━━ Data provided ━━

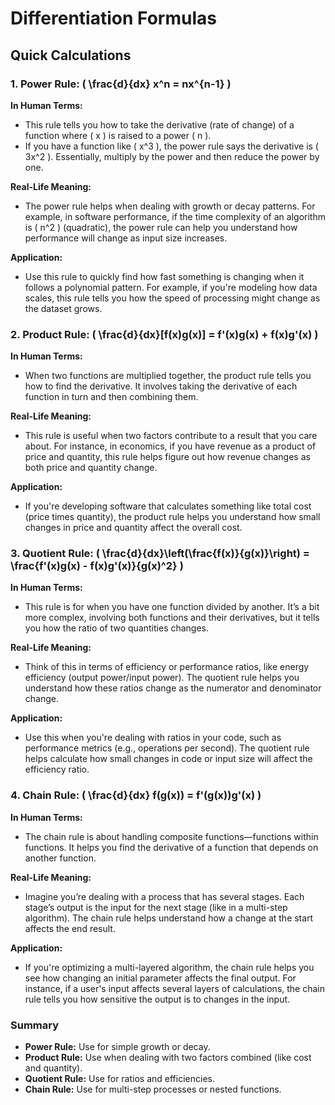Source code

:# Differentiation Formulas

## Quick Calculations

### 1. Power Rule: \( \frac{d}{dx} x^n = nx^{n-1} \)

**In Human Terms:**

- This rule tells you how to take the derivative (rate of change) of a function where \( x \) is raised to a power \( n \).
- If you have a function like \( x^3 \), the power rule says the derivative is \( 3x^2 \). Essentially, multiply by the power and then reduce the power by one.

**Real-Life Meaning:**

- The power rule helps when dealing with growth or decay patterns. For example, in software performance, if the time complexity of an algorithm is \( n^2 \) (quadratic), the power rule can help you understand how performance will change as input size increases.

**Application:**

- Use this rule to quickly find how fast something is changing when it follows a polynomial pattern. For example, if you're modeling how data scales, this rule tells you how the speed of processing might change as the dataset grows.

### 2. Product Rule: \( \frac{d}{dx}[f(x)g(x)] = f'(x)g(x) + f(x)g'(x) \)

**In Human Terms:**

- When two functions are multiplied together, the product rule tells you how to find the derivative. It involves taking the derivative of each function in turn and then combining them.

**Real-Life Meaning:**

- This rule is useful when two factors contribute to a result that you care about. For instance, in economics, if you have revenue as a product of price and quantity, this rule helps figure out how revenue changes as both price and quantity change.

**Application:**

- If you're developing software that calculates something like total cost (price times quantity), the product rule helps you understand how small changes in price and quantity affect the overall cost.

### 3. Quotient Rule: \( \frac{d}{dx}\left(\frac{f(x)}{g(x)}\right) = \frac{f'(x)g(x) - f(x)g'(x)}{g(x)^2} \)

**In Human Terms:**

- This rule is for when you have one function divided by another. It’s a bit more complex, involving both functions and their derivatives, but it tells you how the ratio of two quantities changes.

**Real-Life Meaning:**

- Think of this in terms of efficiency or performance ratios, like energy efficiency (output power/input power). The quotient rule helps you understand how these ratios change as the numerator and denominator change.

**Application:**

- Use this when you're dealing with ratios in your code, such as performance metrics (e.g., operations per second). The quotient rule helps calculate how small changes in code or input size will affect the efficiency ratio.

### 4. Chain Rule: \( \frac{d}{dx} f(g(x)) = f'(g(x))g'(x) \)

**In Human Terms:**

- The chain rule is about handling composite functions—functions within functions. It helps you find the derivative of a function that depends on another function.

**Real-Life Meaning:**

- Imagine you’re dealing with a process that has several stages. Each stage’s output is the input for the next stage (like in a multi-step algorithm). The chain rule helps understand how a change at the start affects the end result.

**Application:**

- If you're optimizing a multi-layered algorithm, the chain rule helps you see how changing an initial parameter affects the final output. For instance, if a user's input affects several layers of calculations, the chain rule tells you how sensitive the output is to changes in the input.

### Summary

- **Power Rule:** Use for simple growth or decay.
- **Product Rule:** Use when dealing with two factors combined (like cost and quantity).
- **Quotient Rule:** Use for ratios and efficiencies.
- **Chain Rule:** Use for multi-step processes or nested functions.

━━━

Images are to be omitted; everything else in the records is to be transcribed exactly.

**Result**
Source code

:# Differentiation Formulas

## Quick Calculations

### 1. Power Rule: \( \frac{d}{dx} x^n = nx^{n-1} \)

**In Human Terms:**

- This rule tells you how to take the derivative (rate of change) of a function where \( x \) is raised to a power \( n \).
- If you have a function like \( x^3 \), the power rule says the derivative is \( 3x^2 \). Essentially, multiply by the power and then reduce the power by one.

**Real-Life Meaning:**

- The power rule helps when dealing with growth or decay patterns. For example, in software performance, if the time complexity of an algorithm is \( n^2 \) (quadratic), the power rule can help you understand how performance will change as input size increases.

**Application:**

- Use this rule to quickly find how fast something is changing when it follows a polynomial pattern. For example, if you're modeling how data scales, this rule tells you how the speed of processing might change as the dataset grows.

### 2. Product Rule: \( \frac{d}{dx}[f(x)g(x)] = f'(x)g(x) + f(x)g'(x) \)

**In Human Terms:**

- When two functions are multiplied together, the product rule tells you how to find the derivative. It involves taking the derivative of each function in turn and then combining them.

**Real-Life Meaning:**

- This rule is useful when two factors contribute to a result that you care about. For instance, in economics, if you have revenue as a product of price and quantity, this rule helps figure out how revenue changes as both price and quantity change.

**Application:**

- If you're developing software that calculates something like total cost (price times quantity), the product rule helps you understand how small changes in price and quantity affect the overall cost.

### 3. Quotient Rule: \( \frac{d}{dx}\left(\frac{f(x)}{g(x)}\right) = \frac{f'(x)g(x) - f(x)g'(x)}{g(x)^2} \)

**In Human Terms:**

- This rule is for when you have one function divided by another. It’s a bit more complex, involving both functions and their derivatives, but it tells you how the ratio of two quantities changes.

**Real-Life Meaning:**

- Think of this in terms of efficiency or performance ratios, like energy efficiency (output power/input power). The quotient rule helps you understand how these ratios change as the numerator and denominator change.

**Application:**

- Use this when you're dealing with ratios in your code, such as performance metrics (e.g., operations per second). The quotient rule helps calculate how small changes in code or input size will affect the efficiency ratio.

### 4. Chain Rule: \( \frac{d}{dx} f(g(x)) = f'(g(x))g'(x) \)

**In Human Terms:**

- The chain rule is about handling composite functions—functions within functions. It helps you find the derivative of a function that depends on another function.

**Real-Life Meaning:**

- Imagine you’re dealing with a process that has several stages. Each stage’s output is the input for the next stage (like in a multi-step algorithm). The chain rule helps understand how a change at the start affects the end result.

**Application:**

- If you're optimizing a multi-layered algorithm, the chain rule helps you see how changing an initial parameter affects the final output. For instance, if a user's input affects several layers of calculations, the chain rule tells you how sensitive the output is to changes in the input.

### Summary

- **Power Rule:** Use for simple growth or decay.
- **Product Rule:** Use when dealing with two factors combined (like cost and quantity).
- **Quotient Rule:** Use for ratios and efficiencies.
- **Chain Rule:** Use for multi-step processes or nested functions.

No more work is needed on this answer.